===== DATA LISTING =====

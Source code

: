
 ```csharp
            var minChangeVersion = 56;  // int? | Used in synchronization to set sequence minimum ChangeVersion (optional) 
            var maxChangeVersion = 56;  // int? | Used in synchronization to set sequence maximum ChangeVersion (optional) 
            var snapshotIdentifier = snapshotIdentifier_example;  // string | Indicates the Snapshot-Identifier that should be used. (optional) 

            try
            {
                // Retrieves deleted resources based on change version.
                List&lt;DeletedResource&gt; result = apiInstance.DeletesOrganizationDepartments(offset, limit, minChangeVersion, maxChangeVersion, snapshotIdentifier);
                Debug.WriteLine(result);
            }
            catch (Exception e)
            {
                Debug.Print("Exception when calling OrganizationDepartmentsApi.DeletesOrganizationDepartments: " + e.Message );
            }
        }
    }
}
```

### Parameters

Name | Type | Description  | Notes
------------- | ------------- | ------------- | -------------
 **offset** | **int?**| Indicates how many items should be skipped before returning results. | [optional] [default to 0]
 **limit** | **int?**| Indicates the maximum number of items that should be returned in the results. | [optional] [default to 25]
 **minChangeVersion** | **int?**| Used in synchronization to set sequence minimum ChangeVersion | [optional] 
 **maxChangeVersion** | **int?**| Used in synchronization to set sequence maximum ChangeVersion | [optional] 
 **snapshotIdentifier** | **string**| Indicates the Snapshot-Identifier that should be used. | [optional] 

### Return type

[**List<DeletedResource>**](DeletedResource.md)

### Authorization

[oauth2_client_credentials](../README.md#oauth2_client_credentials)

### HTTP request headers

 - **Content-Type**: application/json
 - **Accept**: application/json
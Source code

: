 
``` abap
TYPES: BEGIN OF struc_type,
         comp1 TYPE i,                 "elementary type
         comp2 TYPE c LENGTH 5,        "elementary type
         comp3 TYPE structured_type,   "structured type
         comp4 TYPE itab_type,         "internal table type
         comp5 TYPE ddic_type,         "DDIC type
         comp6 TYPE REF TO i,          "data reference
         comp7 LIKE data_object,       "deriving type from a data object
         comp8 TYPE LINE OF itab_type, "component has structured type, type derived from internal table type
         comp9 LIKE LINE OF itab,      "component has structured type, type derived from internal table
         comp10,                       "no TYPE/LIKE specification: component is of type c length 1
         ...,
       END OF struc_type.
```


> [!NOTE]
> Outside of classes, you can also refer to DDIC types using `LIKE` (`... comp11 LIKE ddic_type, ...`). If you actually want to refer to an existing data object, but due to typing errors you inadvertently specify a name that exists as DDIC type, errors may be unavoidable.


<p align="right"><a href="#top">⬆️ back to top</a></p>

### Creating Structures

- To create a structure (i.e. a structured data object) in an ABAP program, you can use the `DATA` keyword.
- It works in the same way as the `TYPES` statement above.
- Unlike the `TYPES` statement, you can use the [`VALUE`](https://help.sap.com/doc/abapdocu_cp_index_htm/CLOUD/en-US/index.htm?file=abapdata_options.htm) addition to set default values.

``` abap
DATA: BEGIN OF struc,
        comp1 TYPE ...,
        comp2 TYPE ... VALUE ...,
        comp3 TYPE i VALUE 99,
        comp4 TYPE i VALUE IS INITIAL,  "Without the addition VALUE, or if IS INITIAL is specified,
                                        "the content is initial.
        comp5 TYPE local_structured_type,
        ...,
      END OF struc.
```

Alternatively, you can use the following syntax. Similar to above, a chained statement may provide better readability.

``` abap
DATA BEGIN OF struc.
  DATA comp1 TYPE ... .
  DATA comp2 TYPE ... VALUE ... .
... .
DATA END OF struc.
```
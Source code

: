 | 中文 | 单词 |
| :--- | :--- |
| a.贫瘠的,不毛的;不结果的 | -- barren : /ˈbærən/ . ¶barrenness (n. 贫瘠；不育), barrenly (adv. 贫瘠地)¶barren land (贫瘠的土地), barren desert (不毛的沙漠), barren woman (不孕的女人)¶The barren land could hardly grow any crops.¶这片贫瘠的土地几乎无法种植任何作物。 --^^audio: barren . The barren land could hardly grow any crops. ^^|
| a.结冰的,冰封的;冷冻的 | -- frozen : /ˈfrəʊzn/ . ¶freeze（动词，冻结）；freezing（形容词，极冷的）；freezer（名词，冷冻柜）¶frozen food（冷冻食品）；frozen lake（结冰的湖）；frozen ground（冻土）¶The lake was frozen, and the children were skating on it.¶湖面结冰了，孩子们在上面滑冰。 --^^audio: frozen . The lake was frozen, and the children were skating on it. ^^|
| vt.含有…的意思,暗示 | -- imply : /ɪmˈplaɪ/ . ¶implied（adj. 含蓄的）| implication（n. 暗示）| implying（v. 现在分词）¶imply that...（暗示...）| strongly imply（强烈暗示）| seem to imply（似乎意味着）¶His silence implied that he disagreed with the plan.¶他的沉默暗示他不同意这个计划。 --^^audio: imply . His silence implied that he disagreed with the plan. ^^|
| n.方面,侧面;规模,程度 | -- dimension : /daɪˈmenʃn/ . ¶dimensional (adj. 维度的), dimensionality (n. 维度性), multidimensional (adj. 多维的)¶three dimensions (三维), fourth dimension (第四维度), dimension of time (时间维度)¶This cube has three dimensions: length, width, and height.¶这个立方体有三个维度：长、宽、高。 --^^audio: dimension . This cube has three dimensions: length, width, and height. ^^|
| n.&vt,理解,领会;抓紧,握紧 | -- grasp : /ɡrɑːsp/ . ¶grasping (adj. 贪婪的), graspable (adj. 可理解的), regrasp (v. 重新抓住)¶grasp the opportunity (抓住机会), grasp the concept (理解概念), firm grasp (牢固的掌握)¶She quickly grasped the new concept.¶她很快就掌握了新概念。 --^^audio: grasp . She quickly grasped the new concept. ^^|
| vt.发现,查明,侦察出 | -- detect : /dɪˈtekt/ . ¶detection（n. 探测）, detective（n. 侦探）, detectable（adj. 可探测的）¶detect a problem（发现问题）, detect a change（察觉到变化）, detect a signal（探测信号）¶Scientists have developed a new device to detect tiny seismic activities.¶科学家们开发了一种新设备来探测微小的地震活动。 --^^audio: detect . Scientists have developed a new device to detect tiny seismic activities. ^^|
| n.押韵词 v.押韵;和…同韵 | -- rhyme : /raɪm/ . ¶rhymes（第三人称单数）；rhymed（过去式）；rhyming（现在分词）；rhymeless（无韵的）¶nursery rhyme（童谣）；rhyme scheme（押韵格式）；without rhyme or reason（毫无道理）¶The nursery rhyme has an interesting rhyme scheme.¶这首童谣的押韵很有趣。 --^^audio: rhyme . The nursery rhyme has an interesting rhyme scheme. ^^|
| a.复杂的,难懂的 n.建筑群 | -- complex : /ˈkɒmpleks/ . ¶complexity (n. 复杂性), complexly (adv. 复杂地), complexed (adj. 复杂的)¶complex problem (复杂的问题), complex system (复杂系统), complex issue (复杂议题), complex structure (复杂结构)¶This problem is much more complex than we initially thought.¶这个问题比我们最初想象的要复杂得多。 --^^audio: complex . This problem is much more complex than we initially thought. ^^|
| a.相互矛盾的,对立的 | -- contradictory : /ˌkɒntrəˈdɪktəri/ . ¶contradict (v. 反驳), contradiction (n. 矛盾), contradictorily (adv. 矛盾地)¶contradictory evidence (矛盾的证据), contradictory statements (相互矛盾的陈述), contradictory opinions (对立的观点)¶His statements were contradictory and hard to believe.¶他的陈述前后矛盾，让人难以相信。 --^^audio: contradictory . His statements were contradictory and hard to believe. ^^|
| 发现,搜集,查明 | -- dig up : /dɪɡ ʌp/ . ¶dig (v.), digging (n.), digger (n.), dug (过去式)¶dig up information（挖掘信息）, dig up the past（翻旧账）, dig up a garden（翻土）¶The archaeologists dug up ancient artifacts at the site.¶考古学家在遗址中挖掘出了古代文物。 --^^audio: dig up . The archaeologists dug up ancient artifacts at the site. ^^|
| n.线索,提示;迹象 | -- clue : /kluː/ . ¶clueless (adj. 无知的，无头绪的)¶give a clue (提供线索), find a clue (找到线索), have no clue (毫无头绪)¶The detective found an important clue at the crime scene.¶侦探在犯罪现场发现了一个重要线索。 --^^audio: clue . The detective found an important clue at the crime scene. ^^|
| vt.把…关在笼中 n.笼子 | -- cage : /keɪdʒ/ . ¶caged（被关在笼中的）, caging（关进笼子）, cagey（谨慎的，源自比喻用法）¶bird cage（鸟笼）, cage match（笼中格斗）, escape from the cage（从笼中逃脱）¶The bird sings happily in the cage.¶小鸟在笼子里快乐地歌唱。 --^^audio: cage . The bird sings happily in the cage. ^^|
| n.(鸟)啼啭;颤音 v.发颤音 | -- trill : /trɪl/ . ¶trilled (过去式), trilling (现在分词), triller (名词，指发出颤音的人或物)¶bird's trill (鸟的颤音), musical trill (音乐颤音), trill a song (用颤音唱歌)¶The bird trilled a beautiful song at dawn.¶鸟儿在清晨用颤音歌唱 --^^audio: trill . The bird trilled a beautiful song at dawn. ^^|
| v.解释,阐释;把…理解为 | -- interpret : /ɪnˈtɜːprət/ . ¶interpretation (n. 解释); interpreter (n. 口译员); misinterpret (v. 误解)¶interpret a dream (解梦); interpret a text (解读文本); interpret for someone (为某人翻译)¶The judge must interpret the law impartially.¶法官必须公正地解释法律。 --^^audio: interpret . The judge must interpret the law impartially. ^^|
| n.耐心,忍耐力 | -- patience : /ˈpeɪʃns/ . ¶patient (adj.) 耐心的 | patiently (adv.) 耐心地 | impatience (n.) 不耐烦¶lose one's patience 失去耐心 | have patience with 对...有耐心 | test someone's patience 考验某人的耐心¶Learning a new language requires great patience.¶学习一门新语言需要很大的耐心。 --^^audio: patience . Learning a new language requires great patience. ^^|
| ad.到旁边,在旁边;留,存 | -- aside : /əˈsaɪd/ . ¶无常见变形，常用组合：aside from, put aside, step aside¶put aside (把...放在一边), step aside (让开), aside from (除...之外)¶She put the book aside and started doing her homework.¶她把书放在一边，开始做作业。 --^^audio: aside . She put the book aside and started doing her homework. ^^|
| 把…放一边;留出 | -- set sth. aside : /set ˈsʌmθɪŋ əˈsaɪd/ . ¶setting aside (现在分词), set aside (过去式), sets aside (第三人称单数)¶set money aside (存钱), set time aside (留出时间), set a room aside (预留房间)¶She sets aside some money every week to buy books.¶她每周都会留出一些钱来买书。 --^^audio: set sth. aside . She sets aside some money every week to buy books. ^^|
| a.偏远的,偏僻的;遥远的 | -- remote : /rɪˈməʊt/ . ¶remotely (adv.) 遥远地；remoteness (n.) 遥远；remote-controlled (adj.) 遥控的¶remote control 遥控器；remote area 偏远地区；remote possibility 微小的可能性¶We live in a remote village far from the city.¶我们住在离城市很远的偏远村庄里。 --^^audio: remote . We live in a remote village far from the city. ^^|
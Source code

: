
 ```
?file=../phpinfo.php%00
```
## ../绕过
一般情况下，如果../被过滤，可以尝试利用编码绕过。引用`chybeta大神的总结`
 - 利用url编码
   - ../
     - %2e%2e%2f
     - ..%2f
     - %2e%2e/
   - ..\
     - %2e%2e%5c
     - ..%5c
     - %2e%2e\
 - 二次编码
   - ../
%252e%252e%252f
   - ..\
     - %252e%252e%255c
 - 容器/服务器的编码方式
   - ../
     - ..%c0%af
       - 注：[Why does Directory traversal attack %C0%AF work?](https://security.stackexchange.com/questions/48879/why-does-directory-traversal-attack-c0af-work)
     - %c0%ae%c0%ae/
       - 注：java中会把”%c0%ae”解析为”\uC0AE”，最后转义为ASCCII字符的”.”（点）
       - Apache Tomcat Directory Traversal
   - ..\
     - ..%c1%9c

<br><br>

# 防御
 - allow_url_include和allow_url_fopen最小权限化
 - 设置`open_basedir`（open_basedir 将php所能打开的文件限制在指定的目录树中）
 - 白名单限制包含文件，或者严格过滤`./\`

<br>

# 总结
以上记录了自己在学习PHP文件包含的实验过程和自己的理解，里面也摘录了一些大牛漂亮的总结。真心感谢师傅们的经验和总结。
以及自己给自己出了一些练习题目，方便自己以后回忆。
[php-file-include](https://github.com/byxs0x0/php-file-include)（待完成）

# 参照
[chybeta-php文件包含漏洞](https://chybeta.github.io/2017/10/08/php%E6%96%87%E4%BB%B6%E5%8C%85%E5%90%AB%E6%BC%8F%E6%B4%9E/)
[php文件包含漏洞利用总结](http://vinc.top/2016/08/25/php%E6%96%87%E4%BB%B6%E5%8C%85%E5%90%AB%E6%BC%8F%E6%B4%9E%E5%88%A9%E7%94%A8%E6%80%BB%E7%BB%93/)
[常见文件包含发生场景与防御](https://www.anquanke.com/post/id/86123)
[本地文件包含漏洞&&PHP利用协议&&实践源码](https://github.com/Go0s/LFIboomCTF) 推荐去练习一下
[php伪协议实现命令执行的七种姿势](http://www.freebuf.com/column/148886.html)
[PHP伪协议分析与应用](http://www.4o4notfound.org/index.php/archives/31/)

=====

Filter the records above, keeping each line that contains the word "maximum".

• _WRITTEN SOLUTION_
            var maxChangeVersion = 56;  // int? | Used in synchronization to set sequence maximum ChangeVersion (optional) 
 **limit** | **int?**| Indicates the maximum number of items that should be returned in the results. | [optional] [default to 25]
 **maxChangeVersion** | **int?**| Used in synchronization to set sequence maximum ChangeVersion | [optional] 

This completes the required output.